Twenty Icelandic pension funds, including the General Pension Fund, have voiced their opposition to government plans to liquidate and settle the ÍL Fund.
In response to a Ministry of Finance and the Economy consultation, the pension funds said that the plans were based on an “insufficient” analysis of legal and financial aspects.
Furthermore, they stated that the proposals included an attempt to “circumvent” the state’s financial obligations.
The ÍL Fund was established in 2019 with the aim of minimising the Treasury's risk in relation to the processing and settlement of the accumulated financial problems of its predecessor, the Housing Loan Fund.
It was then brought under the supervision of the Ministry of Finance and the Economy, while the Housing Loan Fund had been under the supervision of the Ministry of Social Affairs.
The Minister of Finance and the Economy submitted a report on the state of the ÍL Fund, which concluded that the ÍL Fund would not be able to meet of its obligations and had therefore become insolvent.
Following the report, the consultation detailed plans to submit a bill on the liquidation of the ÍL Fund and the settlement of the government liability for the fund.

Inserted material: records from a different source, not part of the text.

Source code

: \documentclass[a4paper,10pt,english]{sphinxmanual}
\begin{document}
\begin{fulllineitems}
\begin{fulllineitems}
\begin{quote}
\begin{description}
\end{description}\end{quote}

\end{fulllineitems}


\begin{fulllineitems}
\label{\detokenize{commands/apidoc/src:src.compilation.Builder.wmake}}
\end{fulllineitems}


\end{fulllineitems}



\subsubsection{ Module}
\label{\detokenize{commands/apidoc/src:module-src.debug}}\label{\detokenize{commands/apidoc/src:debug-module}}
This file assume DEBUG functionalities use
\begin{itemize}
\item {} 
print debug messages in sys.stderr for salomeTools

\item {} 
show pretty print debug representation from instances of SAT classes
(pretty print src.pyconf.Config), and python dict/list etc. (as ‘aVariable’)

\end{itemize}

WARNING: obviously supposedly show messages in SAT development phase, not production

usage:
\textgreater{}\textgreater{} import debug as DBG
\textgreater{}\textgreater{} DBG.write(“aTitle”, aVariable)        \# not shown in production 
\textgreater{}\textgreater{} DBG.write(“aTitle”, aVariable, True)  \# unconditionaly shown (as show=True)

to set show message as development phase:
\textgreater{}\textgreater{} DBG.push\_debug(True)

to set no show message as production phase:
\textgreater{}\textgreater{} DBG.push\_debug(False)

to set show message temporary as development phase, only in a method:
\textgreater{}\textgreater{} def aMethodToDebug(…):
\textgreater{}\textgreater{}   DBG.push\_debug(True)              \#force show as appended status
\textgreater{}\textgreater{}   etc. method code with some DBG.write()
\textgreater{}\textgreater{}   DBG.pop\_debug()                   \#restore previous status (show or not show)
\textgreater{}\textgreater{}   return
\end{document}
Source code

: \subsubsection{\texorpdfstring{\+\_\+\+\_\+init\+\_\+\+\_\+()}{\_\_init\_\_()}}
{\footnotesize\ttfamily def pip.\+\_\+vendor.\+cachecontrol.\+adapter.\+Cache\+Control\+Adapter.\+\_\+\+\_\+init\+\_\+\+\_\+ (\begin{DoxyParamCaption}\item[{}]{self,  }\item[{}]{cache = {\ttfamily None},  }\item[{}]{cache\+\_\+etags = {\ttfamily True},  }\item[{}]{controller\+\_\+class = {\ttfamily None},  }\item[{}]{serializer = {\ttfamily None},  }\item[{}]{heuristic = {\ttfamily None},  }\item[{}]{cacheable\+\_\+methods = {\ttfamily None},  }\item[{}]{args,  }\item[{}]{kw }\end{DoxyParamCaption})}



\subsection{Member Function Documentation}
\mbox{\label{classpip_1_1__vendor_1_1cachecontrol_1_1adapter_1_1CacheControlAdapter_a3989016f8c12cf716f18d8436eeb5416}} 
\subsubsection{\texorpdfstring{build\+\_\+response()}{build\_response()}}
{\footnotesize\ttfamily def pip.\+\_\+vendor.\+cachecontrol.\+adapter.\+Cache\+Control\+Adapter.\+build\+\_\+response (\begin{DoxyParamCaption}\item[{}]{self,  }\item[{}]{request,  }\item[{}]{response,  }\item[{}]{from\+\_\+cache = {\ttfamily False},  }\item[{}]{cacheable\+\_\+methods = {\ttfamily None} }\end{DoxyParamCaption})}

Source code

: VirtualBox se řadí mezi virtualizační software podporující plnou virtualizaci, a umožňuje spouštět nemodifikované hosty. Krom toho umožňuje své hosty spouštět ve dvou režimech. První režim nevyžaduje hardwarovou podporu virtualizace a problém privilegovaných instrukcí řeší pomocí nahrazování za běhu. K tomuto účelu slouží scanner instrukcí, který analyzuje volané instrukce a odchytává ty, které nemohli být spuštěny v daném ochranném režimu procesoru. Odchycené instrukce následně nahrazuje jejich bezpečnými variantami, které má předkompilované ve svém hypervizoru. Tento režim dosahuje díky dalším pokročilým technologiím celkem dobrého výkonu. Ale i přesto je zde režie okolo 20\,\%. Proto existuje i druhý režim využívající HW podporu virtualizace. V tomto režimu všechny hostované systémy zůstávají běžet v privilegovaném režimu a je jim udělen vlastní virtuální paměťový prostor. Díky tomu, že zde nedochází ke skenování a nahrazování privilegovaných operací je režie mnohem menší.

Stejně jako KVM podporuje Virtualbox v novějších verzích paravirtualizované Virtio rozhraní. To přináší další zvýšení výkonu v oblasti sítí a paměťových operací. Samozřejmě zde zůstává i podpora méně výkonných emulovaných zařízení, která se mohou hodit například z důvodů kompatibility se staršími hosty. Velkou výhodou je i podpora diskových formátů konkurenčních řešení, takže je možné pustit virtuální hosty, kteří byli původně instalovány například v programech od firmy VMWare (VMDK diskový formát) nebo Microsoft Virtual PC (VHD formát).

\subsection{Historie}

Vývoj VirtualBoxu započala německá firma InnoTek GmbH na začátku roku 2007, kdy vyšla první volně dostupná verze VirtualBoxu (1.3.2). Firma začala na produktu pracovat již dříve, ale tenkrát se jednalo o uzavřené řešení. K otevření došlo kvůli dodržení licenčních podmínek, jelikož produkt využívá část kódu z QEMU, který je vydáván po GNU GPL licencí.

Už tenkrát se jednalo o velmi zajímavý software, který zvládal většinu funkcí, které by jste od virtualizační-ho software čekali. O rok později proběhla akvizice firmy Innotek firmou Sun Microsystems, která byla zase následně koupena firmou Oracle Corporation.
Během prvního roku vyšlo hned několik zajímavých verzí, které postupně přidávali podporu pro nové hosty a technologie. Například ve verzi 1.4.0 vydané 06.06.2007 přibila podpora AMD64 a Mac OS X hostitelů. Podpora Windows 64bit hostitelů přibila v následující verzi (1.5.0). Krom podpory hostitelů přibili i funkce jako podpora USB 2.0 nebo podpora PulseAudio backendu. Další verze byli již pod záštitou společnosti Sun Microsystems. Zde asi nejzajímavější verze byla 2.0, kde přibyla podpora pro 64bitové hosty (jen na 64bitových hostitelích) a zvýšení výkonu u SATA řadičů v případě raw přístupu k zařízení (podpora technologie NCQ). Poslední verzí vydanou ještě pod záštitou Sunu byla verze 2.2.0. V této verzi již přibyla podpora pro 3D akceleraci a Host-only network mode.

In their response, the pension funds said that the proposed legislation would involve expropriation, which would be contrary to the constitution, and that the government would be liable for damages.
Furthermore, the pension funds stated that the plans risked tarnishing the reputation of the Icelandic state and credibility on the financial markets.
“They could destabilise financial markets with unforeseen consequences for asset prices and investor interests,” the pension funds said.
“The minister's plans are therefore poorly thought out and can cost the state considerable sums of money in addition to protracted lawsuits both domestically and abroad.”